- [Goal of the exercise] Repeat every line of the data verbatim.

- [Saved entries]
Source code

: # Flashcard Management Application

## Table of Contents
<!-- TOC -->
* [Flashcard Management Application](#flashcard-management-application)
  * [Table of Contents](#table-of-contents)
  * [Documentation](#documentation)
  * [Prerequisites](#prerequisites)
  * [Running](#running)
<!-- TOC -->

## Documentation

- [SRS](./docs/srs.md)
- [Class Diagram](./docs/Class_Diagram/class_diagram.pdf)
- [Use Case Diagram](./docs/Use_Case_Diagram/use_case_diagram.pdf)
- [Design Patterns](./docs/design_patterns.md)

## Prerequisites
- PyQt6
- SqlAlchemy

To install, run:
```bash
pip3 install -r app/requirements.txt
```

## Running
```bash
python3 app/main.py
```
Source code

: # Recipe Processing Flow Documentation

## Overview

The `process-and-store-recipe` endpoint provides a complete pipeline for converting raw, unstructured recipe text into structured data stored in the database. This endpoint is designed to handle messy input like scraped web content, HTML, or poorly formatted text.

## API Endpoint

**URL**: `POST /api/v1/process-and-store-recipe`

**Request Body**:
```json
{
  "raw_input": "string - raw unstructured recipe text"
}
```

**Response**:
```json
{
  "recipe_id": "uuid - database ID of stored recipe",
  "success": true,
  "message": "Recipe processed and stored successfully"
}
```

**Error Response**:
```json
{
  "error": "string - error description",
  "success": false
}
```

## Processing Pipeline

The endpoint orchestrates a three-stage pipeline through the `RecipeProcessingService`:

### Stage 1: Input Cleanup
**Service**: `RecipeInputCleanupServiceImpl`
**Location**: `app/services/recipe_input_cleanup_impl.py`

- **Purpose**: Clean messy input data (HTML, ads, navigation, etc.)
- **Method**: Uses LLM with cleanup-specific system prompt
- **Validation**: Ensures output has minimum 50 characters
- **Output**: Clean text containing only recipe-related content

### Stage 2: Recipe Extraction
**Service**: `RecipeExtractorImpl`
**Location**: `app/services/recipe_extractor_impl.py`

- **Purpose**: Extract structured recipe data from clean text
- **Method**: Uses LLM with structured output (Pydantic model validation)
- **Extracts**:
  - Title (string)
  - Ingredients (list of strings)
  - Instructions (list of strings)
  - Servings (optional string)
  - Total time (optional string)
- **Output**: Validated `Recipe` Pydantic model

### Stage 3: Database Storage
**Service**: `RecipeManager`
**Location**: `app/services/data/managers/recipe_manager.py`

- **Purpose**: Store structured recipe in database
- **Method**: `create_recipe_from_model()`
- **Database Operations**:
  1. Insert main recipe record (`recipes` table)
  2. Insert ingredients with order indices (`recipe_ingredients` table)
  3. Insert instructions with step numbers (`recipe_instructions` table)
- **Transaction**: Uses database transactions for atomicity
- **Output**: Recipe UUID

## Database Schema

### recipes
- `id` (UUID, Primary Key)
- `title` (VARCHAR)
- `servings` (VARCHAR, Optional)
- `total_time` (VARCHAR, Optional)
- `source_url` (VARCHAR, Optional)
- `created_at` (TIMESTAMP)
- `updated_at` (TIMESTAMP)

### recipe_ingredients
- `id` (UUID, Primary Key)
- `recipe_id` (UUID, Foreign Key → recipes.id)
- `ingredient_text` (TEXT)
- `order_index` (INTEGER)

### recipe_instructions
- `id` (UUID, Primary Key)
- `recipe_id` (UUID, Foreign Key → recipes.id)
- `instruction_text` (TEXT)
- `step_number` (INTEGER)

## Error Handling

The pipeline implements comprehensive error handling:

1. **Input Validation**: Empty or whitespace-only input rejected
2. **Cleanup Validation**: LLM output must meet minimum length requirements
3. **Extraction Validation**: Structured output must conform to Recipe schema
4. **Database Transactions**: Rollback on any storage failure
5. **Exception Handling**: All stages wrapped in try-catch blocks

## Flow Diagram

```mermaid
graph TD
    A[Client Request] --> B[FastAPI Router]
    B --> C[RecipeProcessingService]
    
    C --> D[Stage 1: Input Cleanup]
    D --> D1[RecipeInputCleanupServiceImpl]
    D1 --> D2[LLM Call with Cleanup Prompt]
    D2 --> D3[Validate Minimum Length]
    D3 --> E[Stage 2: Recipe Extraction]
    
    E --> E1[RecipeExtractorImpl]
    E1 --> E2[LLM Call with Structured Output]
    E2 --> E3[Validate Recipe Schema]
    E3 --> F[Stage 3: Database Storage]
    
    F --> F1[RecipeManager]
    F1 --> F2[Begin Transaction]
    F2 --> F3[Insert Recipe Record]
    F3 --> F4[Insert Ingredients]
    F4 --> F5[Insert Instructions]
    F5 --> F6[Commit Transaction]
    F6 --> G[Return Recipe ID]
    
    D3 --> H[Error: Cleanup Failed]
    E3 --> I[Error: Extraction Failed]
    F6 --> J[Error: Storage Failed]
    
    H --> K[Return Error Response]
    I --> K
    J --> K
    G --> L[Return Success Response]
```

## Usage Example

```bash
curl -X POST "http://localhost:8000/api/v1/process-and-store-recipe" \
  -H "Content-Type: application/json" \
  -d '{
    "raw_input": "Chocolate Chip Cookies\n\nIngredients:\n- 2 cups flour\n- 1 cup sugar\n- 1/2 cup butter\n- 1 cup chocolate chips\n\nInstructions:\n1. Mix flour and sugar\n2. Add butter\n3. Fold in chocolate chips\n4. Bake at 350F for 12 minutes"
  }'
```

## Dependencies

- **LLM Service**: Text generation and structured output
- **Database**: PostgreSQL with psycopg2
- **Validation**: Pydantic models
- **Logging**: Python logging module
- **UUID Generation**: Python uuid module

- [Written solution]
Source code

: # Flashcard Management Application

## Table of Contents
<!-- TOC -->
* [Flashcard Management Application](#flashcard-management-application)
  * [Table of Contents](#table-of-contents)
  * [Documentation](#documentation)
  * [Prerequisites](#prerequisites)
  * [Running](#running)
<!-- TOC -->

## Documentation

- [SRS](./docs/srs.md)
- [Class Diagram](./docs/Class_Diagram/class_diagram.pdf)
- [Use Case Diagram](./docs/Use_Case_Diagram/use_case_diagram.pdf)
- [Design Patterns](./docs/design_patterns.md)

## Prerequisites
- PyQt6
- SqlAlchemy

To install, run:
```bash
pip3 install -r app/requirements.txt
```

## Running
```bash
python3 app/main.py
```
Source code

: # Recipe Processing Flow Documentation

## Overview

The `process-and-store-recipe` endpoint provides a complete pipeline for converting raw, unstructured recipe text into structured data stored in the database. This endpoint is designed to handle messy input like scraped web content, HTML, or poorly formatted text.

## API Endpoint

**URL**: `POST /api/v1/process-and-store-recipe`

**Request Body**:
```json
{
  "raw_input": "string - raw unstructured recipe text"
}
```

**Response**:
```json
{
  "recipe_id": "uuid - database ID of stored recipe",
  "success": true,
  "message": "Recipe processed and stored successfully"
}
```

**Error Response**:
```json
{
  "error": "string - error description",
  "success": false
}
```

## Processing Pipeline

The endpoint orchestrates a three-stage pipeline through the `RecipeProcessingService`:

### Stage 1: Input Cleanup
**Service**: `RecipeInputCleanupServiceImpl`
**Location**: `app/services/recipe_input_cleanup_impl.py`

- **Purpose**: Clean messy input data (HTML, ads, navigation, etc.)
- **Method**: Uses LLM with cleanup-specific system prompt
- **Validation**: Ensures output has minimum 50 characters
- **Output**: Clean text containing only recipe-related content

### Stage 2: Recipe Extraction
**Service**: `RecipeExtractorImpl`
**Location**: `app/services/recipe_extractor_impl.py`

- **Purpose**: Extract structured recipe data from clean text
- **Method**: Uses LLM with structured output (Pydantic model validation)
- **Extracts**:
  - Title (string)
  - Ingredients (list of strings)
  - Instructions (list of strings)
  - Servings (optional string)
  - Total time (optional string)
- **Output**: Validated `Recipe` Pydantic model

### Stage 3: Database Storage
**Service**: `RecipeManager`
**Location**: `app/services/data/managers/recipe_manager.py`

- **Purpose**: Store structured recipe in database
- **Method**: `create_recipe_from_model()`
- **Database Operations**:
  1. Insert main recipe record (`recipes` table)
  2. Insert ingredients with order indices (`recipe_ingredients` table)
  3. Insert instructions with step numbers (`recipe_instructions` table)
- **Transaction**: Uses database transactions for atomicity
- **Output**: Recipe UUID

## Database Schema

### recipes
- `id` (UUID, Primary Key)
- `title` (VARCHAR)
- `servings` (VARCHAR, Optional)
- `total_time` (VARCHAR, Optional)
- `source_url` (VARCHAR, Optional)
- `created_at` (TIMESTAMP)
- `updated_at` (TIMESTAMP)

### recipe_ingredients
- `id` (UUID, Primary Key)
- `recipe_id` (UUID, Foreign Key → recipes.id)
- `ingredient_text` (TEXT)
- `order_index` (INTEGER)

### recipe_instructions
- `id` (UUID, Primary Key)
- `recipe_id` (UUID, Foreign Key → recipes.id)
- `instruction_text` (TEXT)
- `step_number` (INTEGER)

## Error Handling

The pipeline implements comprehensive error handling:

1. **Input Validation**: Empty or whitespace-only input rejected
2. **Cleanup Validation**: LLM output must meet minimum length requirements
3. **Extraction Validation**: Structured output must conform to Recipe schema
4. **Database Transactions**: Rollback on any storage failure
5. **Exception Handling**: All stages wrapped in try-catch blocks

## Flow Diagram

```mermaid
graph TD
    A[Client Request] --> B[FastAPI Router]
    B --> C[RecipeProcessingService]
    
    C --> D[Stage 1: Input Cleanup]
    D --> D1[RecipeInputCleanupServiceImpl]
    D1 --> D2[LLM Call with Cleanup Prompt]
    D2 --> D3[Validate Minimum Length]
    D3 --> E[Stage 2: Recipe Extraction]
    
    E --> E1[RecipeExtractorImpl]
    E1 --> E2[LLM Call with Structured Output]
    E2 --> E3[Validate Recipe Schema]
    E3 --> F[Stage 3: Database Storage]
    
    F --> F1[RecipeManager]
    F1 --> F2[Begin Transaction]
    F2 --> F3[Insert Recipe Record]
    F3 --> F4[Insert Ingredients]
    F4 --> F5[Insert Instructions]
    F5 --> F6[Commit Transaction]
    F6 --> G[Return Recipe ID]
    
    D3 --> H[Error: Cleanup Failed]
    E3 --> I[Error: Extraction Failed]
    F6 --> J[Error: Storage Failed]
    
    H --> K[Return Error Response]
    I --> K
    J --> K
    G --> L[Return Success Response]
```

## Usage Example

```bash
curl -X POST "http://localhost:8000/api/v1/process-and-store-recipe" \
  -H "Content-Type: application/json" \
  -d '{
    "raw_input": "Chocolate Chip Cookies\n\nIngredients:\n- 2 cups flour\n- 1 cup sugar\n- 1/2 cup butter\n- 1 cup chocolate chips\n\nInstructions:\n1. Mix flour and sugar\n2. Add butter\n3. Fold in chocolate chips\n4. Bake at 350F for 12 minutes"
  }'
```

## Dependencies

- **LLM Service**: Text generation and structured output
- **Database**: PostgreSQL with psycopg2
- **Validation**: Pydantic models
- **Logging**: Python logging module
- **UUID Generation**: Python uuid module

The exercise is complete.